__Problem__. Below this line is a set of entries; quote exactly the lines from the line that contains "start this walkthrough.</span></span>" to the line that contains "active support agreements.", both lines included.

__Data shown__.
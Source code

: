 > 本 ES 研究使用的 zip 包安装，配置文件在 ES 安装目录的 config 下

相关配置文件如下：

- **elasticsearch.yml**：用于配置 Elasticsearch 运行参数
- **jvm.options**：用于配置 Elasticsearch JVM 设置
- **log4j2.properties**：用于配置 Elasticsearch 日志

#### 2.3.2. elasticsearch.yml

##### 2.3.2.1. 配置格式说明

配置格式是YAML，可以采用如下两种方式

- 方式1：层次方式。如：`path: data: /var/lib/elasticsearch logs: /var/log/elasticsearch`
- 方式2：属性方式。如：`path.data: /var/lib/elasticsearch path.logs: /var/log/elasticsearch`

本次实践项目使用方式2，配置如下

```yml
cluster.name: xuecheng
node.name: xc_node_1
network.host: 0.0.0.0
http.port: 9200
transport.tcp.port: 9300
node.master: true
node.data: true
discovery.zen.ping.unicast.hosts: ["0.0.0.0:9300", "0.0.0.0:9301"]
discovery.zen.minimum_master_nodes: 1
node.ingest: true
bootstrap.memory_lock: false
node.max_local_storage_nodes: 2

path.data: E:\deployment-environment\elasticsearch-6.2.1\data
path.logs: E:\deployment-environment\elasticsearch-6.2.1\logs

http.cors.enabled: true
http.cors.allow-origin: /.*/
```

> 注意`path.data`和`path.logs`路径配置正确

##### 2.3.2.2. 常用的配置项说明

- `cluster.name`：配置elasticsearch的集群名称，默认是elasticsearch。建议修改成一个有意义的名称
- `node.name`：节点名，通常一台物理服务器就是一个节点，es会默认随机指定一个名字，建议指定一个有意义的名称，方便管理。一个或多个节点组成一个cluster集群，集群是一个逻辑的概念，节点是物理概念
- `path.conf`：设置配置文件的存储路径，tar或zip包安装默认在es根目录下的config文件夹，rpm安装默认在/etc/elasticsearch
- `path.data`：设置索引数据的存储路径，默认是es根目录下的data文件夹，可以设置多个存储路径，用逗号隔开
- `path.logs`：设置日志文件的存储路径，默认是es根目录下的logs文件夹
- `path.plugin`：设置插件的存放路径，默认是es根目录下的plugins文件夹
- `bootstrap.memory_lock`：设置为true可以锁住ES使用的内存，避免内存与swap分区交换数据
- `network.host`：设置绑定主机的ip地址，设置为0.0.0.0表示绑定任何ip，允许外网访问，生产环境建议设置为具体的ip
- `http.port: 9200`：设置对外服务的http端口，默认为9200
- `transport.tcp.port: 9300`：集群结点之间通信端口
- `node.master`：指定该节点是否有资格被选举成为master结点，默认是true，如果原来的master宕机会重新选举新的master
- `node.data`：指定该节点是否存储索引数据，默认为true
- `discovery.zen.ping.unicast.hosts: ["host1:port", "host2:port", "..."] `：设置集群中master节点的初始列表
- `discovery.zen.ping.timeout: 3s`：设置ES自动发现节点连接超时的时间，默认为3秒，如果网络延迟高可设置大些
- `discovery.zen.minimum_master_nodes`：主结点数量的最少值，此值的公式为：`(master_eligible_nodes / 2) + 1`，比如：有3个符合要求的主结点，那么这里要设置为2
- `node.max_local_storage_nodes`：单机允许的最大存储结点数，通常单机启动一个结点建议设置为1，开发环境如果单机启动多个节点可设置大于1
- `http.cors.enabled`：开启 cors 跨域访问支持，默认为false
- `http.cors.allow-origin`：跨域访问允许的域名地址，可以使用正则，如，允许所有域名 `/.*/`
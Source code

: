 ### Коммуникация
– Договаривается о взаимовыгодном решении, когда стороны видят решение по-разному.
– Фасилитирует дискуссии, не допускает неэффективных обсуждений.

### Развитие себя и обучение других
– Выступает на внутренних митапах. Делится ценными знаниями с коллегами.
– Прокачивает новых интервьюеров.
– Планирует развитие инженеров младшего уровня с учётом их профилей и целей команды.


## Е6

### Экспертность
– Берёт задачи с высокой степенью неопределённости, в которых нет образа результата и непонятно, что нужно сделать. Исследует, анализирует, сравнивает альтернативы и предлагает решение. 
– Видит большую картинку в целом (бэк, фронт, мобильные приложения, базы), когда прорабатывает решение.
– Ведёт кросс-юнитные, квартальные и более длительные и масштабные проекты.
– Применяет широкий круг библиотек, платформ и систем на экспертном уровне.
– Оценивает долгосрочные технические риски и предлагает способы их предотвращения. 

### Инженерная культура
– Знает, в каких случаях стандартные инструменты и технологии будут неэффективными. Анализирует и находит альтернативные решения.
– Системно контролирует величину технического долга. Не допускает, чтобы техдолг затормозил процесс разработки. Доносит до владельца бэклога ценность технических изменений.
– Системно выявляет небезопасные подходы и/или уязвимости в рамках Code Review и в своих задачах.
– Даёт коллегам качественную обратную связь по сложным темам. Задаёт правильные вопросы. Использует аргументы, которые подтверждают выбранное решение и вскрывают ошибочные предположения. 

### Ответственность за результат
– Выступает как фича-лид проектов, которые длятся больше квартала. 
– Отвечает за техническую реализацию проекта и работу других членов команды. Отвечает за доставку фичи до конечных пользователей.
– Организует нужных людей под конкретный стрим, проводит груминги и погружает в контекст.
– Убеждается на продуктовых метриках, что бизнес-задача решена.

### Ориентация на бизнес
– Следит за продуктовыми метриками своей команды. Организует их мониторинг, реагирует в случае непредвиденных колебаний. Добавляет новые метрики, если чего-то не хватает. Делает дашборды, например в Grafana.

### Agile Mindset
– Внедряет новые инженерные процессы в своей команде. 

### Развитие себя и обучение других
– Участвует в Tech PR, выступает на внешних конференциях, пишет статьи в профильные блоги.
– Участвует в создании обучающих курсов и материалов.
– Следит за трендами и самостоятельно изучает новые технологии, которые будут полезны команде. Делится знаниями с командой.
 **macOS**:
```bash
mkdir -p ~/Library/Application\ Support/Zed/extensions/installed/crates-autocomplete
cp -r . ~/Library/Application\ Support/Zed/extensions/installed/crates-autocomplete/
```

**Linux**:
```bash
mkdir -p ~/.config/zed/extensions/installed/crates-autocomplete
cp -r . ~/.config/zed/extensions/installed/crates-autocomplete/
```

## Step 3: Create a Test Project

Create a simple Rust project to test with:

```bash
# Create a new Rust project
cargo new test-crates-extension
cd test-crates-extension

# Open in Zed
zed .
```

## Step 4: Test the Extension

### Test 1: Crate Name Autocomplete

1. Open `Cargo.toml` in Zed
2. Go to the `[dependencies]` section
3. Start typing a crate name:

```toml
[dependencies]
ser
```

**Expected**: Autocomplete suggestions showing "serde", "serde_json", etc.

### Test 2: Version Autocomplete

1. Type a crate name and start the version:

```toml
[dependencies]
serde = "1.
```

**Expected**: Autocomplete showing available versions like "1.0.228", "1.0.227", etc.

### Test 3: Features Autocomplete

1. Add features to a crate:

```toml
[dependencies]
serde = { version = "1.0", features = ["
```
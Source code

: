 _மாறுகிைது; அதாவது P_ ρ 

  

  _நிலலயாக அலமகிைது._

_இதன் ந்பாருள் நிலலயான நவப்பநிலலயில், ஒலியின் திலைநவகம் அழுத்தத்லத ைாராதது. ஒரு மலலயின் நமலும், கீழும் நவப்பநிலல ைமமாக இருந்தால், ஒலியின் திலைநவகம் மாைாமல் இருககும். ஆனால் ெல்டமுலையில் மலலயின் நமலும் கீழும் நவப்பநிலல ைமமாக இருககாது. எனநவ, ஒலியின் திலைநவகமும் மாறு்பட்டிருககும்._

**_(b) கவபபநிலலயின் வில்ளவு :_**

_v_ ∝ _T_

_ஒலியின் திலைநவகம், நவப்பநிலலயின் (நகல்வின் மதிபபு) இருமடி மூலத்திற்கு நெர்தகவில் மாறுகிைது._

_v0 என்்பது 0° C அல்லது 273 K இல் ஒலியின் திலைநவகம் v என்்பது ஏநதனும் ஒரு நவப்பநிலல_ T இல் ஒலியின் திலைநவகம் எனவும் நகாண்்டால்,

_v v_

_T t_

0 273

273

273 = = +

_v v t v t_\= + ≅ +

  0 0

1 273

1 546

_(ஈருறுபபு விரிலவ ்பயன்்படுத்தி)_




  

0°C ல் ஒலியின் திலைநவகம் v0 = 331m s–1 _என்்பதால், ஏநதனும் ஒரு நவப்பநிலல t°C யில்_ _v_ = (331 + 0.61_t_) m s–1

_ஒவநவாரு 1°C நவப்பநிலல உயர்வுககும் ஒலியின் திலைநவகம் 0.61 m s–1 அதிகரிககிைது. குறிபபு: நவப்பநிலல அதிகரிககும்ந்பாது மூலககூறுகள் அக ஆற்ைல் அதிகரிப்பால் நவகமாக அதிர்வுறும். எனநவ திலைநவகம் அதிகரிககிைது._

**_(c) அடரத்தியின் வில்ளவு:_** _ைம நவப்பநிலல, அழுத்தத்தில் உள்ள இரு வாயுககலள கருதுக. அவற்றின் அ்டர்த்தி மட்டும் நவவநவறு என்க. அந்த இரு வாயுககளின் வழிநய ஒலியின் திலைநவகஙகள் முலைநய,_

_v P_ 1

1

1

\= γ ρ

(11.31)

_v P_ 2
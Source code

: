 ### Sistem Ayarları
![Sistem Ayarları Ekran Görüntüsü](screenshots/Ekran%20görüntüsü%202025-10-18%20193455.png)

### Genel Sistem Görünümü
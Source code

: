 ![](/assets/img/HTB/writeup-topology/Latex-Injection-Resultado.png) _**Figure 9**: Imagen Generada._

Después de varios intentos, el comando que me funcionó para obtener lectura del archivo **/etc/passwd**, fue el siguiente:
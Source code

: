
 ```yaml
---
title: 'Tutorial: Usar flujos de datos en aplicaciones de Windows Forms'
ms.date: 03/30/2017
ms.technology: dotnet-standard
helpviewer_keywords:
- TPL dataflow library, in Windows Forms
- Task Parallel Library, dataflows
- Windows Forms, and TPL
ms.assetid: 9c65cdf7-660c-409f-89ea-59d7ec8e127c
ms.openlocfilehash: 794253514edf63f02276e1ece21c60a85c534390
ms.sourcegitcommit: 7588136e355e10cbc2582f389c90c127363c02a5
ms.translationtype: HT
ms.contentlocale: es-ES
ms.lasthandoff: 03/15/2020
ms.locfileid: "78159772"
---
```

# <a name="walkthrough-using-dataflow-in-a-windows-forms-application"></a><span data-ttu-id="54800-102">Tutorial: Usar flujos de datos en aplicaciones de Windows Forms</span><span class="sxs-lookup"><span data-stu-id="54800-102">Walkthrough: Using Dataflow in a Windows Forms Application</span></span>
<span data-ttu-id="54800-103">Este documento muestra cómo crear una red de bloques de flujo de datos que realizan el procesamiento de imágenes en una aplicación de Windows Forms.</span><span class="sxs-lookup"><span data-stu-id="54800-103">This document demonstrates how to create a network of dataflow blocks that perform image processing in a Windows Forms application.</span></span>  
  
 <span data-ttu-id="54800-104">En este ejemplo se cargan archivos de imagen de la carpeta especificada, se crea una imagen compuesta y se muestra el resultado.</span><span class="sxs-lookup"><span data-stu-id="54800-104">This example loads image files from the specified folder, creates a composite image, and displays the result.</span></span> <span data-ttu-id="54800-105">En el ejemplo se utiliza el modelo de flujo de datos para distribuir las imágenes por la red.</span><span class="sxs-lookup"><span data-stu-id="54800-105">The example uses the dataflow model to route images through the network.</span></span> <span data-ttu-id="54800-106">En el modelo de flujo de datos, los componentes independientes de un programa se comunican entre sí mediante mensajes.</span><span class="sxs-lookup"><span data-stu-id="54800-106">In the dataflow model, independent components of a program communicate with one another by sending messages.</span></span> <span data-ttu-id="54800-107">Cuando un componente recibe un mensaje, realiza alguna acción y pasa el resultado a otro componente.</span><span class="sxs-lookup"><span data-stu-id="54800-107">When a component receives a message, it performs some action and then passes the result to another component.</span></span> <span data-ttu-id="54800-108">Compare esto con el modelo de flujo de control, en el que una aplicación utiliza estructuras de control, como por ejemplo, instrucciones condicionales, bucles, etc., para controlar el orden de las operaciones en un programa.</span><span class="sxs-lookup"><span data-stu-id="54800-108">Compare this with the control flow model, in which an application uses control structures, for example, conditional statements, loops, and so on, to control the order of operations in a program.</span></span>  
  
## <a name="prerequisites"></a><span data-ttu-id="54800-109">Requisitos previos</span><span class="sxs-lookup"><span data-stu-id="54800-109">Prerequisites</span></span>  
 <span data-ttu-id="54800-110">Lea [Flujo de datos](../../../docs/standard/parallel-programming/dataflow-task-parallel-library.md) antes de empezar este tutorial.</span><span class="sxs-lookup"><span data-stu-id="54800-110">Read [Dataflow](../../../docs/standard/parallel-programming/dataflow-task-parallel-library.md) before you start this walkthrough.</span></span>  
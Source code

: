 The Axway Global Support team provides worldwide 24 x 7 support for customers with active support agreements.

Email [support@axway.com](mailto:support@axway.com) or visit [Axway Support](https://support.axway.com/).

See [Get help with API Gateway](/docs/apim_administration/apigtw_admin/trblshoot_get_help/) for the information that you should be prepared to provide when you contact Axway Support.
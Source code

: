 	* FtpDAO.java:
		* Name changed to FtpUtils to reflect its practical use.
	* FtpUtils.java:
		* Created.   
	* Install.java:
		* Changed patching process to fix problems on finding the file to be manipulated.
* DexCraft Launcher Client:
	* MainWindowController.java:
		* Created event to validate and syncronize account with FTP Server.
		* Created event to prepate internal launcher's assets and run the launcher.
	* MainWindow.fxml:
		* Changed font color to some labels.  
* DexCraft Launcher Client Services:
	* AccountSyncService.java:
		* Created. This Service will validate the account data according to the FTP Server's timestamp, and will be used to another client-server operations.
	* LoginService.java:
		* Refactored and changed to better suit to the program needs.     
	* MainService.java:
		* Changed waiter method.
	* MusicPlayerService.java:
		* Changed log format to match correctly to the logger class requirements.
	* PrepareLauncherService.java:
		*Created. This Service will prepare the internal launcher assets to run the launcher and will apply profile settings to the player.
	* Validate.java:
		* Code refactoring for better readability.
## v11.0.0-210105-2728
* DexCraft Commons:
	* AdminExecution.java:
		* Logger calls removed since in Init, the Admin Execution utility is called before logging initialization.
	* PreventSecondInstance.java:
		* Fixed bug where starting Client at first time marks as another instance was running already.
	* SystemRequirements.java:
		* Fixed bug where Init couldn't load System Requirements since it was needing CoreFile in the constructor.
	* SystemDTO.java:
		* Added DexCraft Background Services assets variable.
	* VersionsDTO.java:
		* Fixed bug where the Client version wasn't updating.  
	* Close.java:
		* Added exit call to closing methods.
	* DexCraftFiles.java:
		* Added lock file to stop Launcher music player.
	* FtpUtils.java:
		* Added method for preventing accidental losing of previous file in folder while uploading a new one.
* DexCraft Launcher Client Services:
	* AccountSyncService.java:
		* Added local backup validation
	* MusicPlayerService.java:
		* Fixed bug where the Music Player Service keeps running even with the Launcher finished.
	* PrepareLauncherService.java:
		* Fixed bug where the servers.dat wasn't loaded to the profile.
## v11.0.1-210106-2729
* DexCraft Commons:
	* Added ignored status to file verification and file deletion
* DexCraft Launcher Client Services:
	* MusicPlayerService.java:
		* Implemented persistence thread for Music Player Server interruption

__Result for this exercise__.
 <span data-ttu-id="54800-110">Lea [Flujo de datos](../../../docs/standard/parallel-programming/dataflow-task-parallel-library.md) antes de empezar este tutorial.</span><span class="sxs-lookup"><span data-stu-id="54800-110">Read [Dataflow](../../../docs/standard/parallel-programming/dataflow-task-parallel-library.md) before you start this walkthrough.</span></span>  
Source code

: The Axway Global Support team provides worldwide 24 x 7 support for customers with active support agreements.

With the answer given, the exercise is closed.